人生は究極的に主観的です。人々による社会はこれまでも、そしてこれからも続くのかもしれませんが、私の人生はそれに対して僅か短い時間しか続きません。私たちの「生」なんて巨大な社会、さらには宇宙からしたらゴミみたいなものです。何とかして生きることに「意味」を見出したい私たちからすればとても耐えられないことではあるかもしれませんが、私たちの人生に意味なんてないからこそ私たちは人生を自由に楽しむことが出来ます。

すなわち、「人生は自己満(客観的な価値なんてない)」であるからこそ「自分はどう生きたいか」という美学が生まれるのです。

他人にどう思われようとその他人もどうせ皆死にます。それでも「人を大事にできる自分」が好きなのであればそのような自分を目指すべきだと思います。

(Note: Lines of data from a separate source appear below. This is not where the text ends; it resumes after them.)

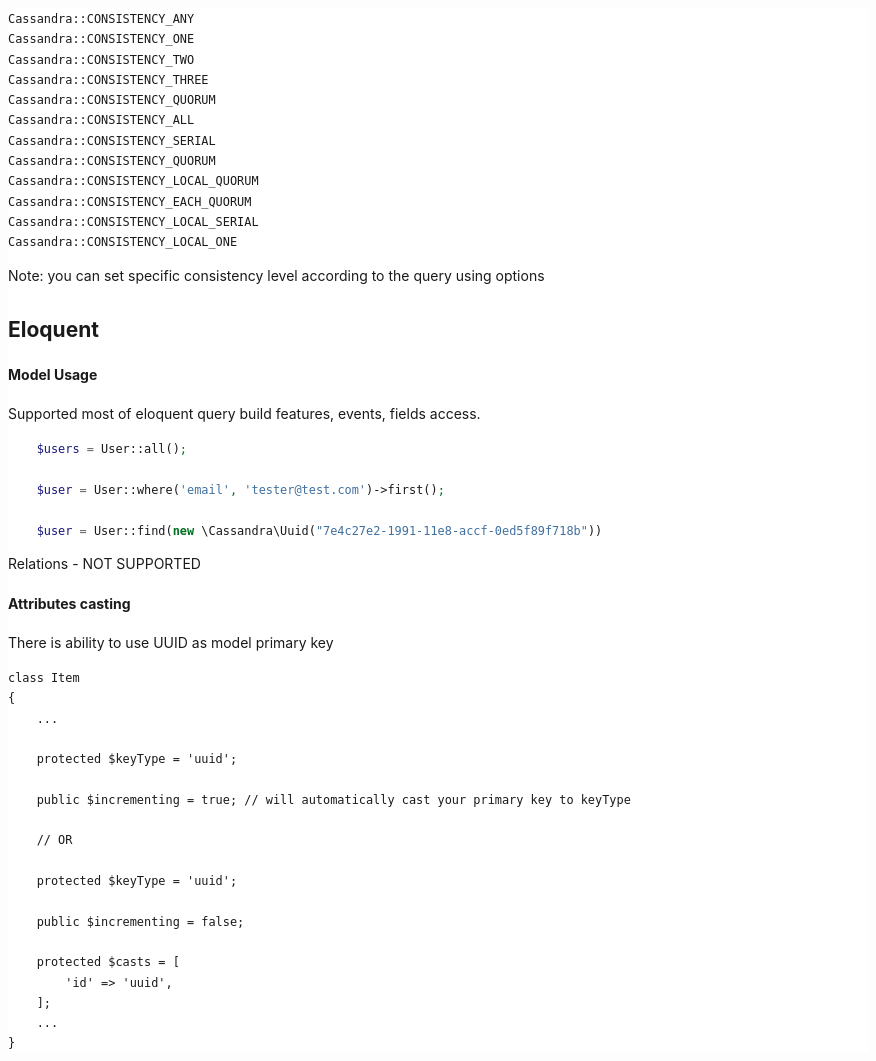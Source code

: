     Cassandra::CONSISTENCY_ANY
    Cassandra::CONSISTENCY_ONE
    Cassandra::CONSISTENCY_TWO
    Cassandra::CONSISTENCY_THREE
    Cassandra::CONSISTENCY_QUORUM
    Cassandra::CONSISTENCY_ALL
    Cassandra::CONSISTENCY_SERIAL
    Cassandra::CONSISTENCY_QUORUM
    Cassandra::CONSISTENCY_LOCAL_QUORUM
    Cassandra::CONSISTENCY_EACH_QUORUM
    Cassandra::CONSISTENCY_LOCAL_SERIAL
    Cassandra::CONSISTENCY_LOCAL_ONE
    
Note: you can set specific consistency level according to the query using options

Eloquent
--------

#### Model Usage
Supported most of eloquent query build features, events, fields access.

```php
    $users = User::all();
    
    $user = User::where('email', 'tester@test.com')->first();
    
    $user = User::find(new \Cassandra\Uuid("7e4c27e2-1991-11e8-accf-0ed5f89f718b"))
```

Relations - NOT SUPPORTED

#### Attributes casting

There is ability to use UUID as model primary key

```
class Item 
{
    ...
    
    protected $keyType = 'uuid';
    
    public $incrementing = true; // will automatically cast your primary key to keyType
    
    // OR
    
    protected $keyType = 'uuid';
    
    public $incrementing = false;
    
    protected $casts = [
        'id' => 'uuid',
    ];    
    ...
}
```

もしくは「なんでも挑戦してみる自分」が好きなのであればそれを否定する要素は存在しません。(あったとしても全てのものは無常なのですから気にする必要はありません。)

自分の中に突如として現れた「生」という状態を楽しみ、存分に世界を知覚し、人生を満喫してください。どんな生き方であっても、自分が良かったらそれで良いのです。

さいごに

以上が、タナトフォビアの私がタナトフォビアのあなたに贈りたい言葉になります。

まとめると、「考える暇もなく忙しくする」が実践できることが理想だと思います。死を自身のエネルギーに変換し、人生は所詮自己満であることを考えると、日々を大事に一生懸命生きることは人生に対する満足度を向上させてくれると思います。しかし「死」は本当に恐ろしいです。そんな時はちょっとでも「今」に目が向くように思考を誘導し、「死」はもしかしたら良いものなのかもしれないと考えてみて下さい。完全に「死」の恐怖を取り除くことはやはり出来ませんが、幾ばくか気持ちが楽になるかもしれません。

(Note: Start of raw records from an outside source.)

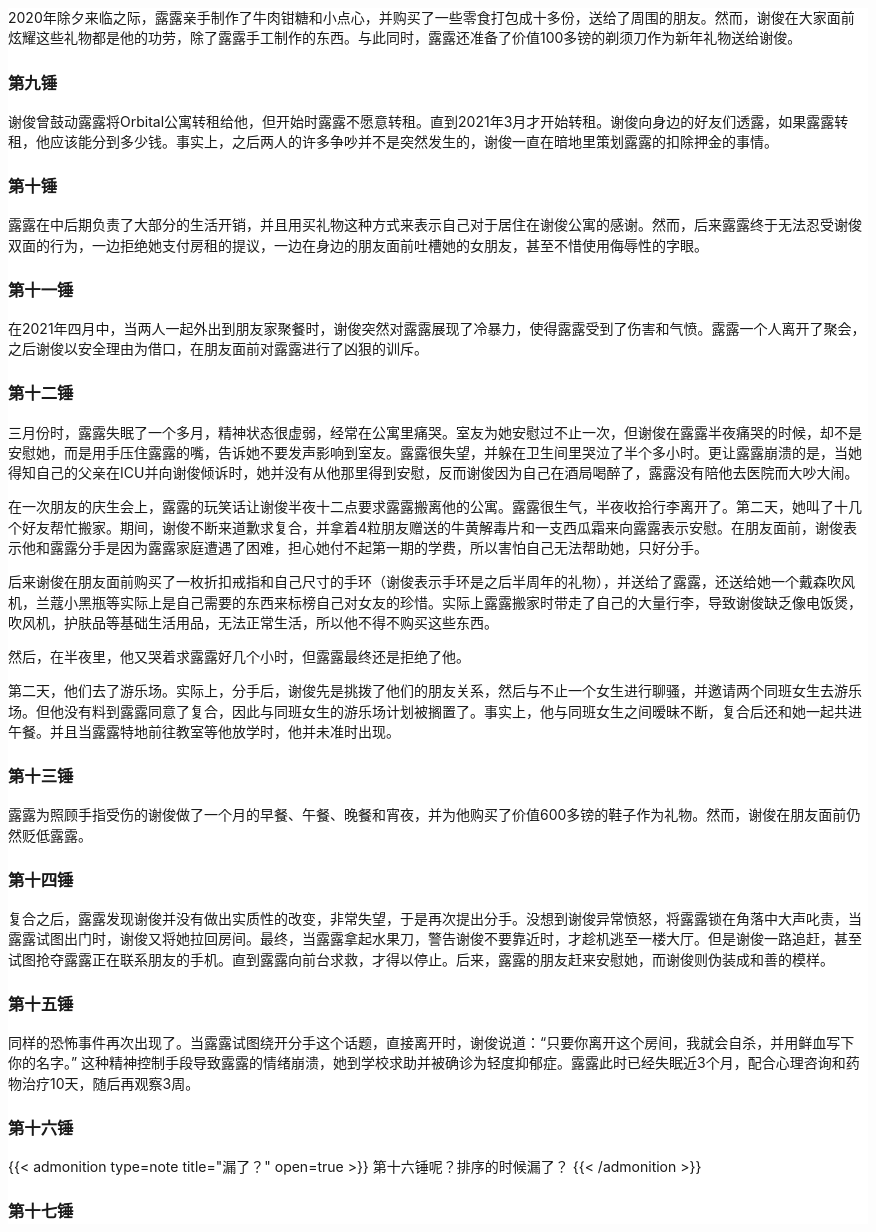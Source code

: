 2020年除夕来临之际，露露亲手制作了牛肉钳糖和小点心，并购买了一些零食打包成十多份，送给了周围的朋友。然而，谢俊在大家面前炫耀这些礼物都是他的功劳，除了露露手工制作的东西。与此同时，露露还准备了价值100多镑的剃须刀作为新年礼物送给谢俊。

### 第九锤

谢俊曾鼓动露露将Orbital公寓转租给他，但开始时露露不愿意转租。直到2021年3月才开始转租。谢俊向身边的好友们透露，如果露露转租，他应该能分到多少钱。事实上，之后两人的许多争吵并不是突然发生的，谢俊一直在暗地里策划露露的扣除押金的事情。

### 第十锤

露露在中后期负责了大部分的生活开销，并且用买礼物这种方式来表示自己对于居住在谢俊公寓的感谢。然而，后来露露终于无法忍受谢俊双面的行为，一边拒绝她支付房租的提议，一边在身边的朋友面前吐槽她的女朋友，甚至不惜使用侮辱性的字眼。

### 第十一锤

在2021年四月中，当两人一起外出到朋友家聚餐时，谢俊突然对露露展现了冷暴力，使得露露受到了伤害和气愤。露露一个人离开了聚会，之后谢俊以安全理由为借口，在朋友面前对露露进行了凶狠的训斥。

### 第十二锤

三月份时，露露失眠了一个多月，精神状态很虚弱，经常在公寓里痛哭。室友为她安慰过不止一次，但谢俊在露露半夜痛哭的时候，却不是安慰她，而是用手压住露露的嘴，告诉她不要发声影响到室友。露露很失望，并躲在卫生间里哭泣了半个多小时。更让露露崩溃的是，当她得知自己的父亲在ICU并向谢俊倾诉时，她并没有从他那里得到安慰，反而谢俊因为自己在酒局喝醉了，露露没有陪他去医院而大吵大闹。

在一次朋友的庆生会上，露露的玩笑话让谢俊半夜十二点要求露露搬离他的公寓。露露很生气，半夜收拾行李离开了。第二天，她叫了十几个好友帮忙搬家。期间，谢俊不断来道歉求复合，并拿着4粒朋友赠送的牛黄解毒片和一支西瓜霜来向露露表示安慰。在朋友面前，谢俊表示他和露露分手是因为露露家庭遭遇了困难，担心她付不起第一期的学费，所以害怕自己无法帮助她，只好分手。

后来谢俊在朋友面前购买了一枚折扣戒指和自己尺寸的手环（谢俊表示手环是之后半周年的礼物），并送给了露露，还送给她一个戴森吹风机，兰蔻小黑瓶等实际上是自己需要的东西来标榜自己对女友的珍惜。实际上露露搬家时带走了自己的大量行李，导致谢俊缺乏像电饭煲，吹风机，护肤品等基础生活用品，无法正常生活，所以他不得不购买这些东西。

然后，在半夜里，他又哭着求露露好几个小时，但露露最终还是拒绝了他。

第二天，他们去了游乐场。实际上，分手后，谢俊先是挑拨了他们的朋友关系，然后与不止一个女生进行聊骚，并邀请两个同班女生去游乐场。但他没有料到露露同意了复合，因此与同班女生的游乐场计划被搁置了。事实上，他与同班女生之间暧昧不断，复合后还和她一起共进午餐。并且当露露特地前往教室等他放学时，他并未准时出现。

### 第十三锤

露露为照顾手指受伤的谢俊做了一个月的早餐、午餐、晚餐和宵夜，并为他购买了价值600多镑的鞋子作为礼物。然而，谢俊在朋友面前仍然贬低露露。

### 第十四锤

复合之后，露露发现谢俊并没有做出实质性的改变，非常失望，于是再次提出分手。没想到谢俊异常愤怒，将露露锁在角落中大声叱责，当露露试图出门时，谢俊又将她拉回房间。最终，当露露拿起水果刀，警告谢俊不要靠近时，才趁机逃至一楼大厅。但是谢俊一路追赶，甚至试图抢夺露露正在联系朋友的手机。直到露露向前台求救，才得以停止。后来，露露的朋友赶来安慰她，而谢俊则伪装成和善的模样。

### 第十五锤

同样的恐怖事件再次出现了。当露露试图绕开分手这个话题，直接离开时，谢俊说道：“只要你离开这个房间，我就会自杀，并用鲜血写下你的名字。” 这种精神控制手段导致露露的情绪崩溃，她到学校求助并被确诊为轻度抑郁症。露露此时已经失眠近3个月，配合心理咨询和药物治疗10天，随后再观察3周。

### 第十六锤

{{< admonition type=note title="漏了？" open=true >}}
第十六锤呢？排序的时候漏了？
{{< /admonition >}}

### 第十七锤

けど何よりも大事なことは、「人生は所詮自己満」なのだから気楽に生きてみることだと思います。

昔私自身がタナトフォビアを強く発症していた時に見た記事に以下の様な話がありました。(少しうろ覚えですが、、)

『タナトフォビアに苦しむ時の私たちは、あたかもヱヴァンゲリヲンのシンクロ率が低下している時のように、肉体と精神の結びつきが低下しているのかもしれません。肉体と精神の結びつきが弱いから、私たちはどこか生きている心地がしなくなり不安を感じるのです。』

私はこの内容に強く同意します。考えばかりいると、心だけどこかへ行ってしまったような感覚に陥ります。そのような時は、機体の手入れをするように自分の肉体にも気を使ってあげて下さい。心と体の結びつきが強くなればもっと私たちは現実に生き、「今」に集中することが出来るようになると思います。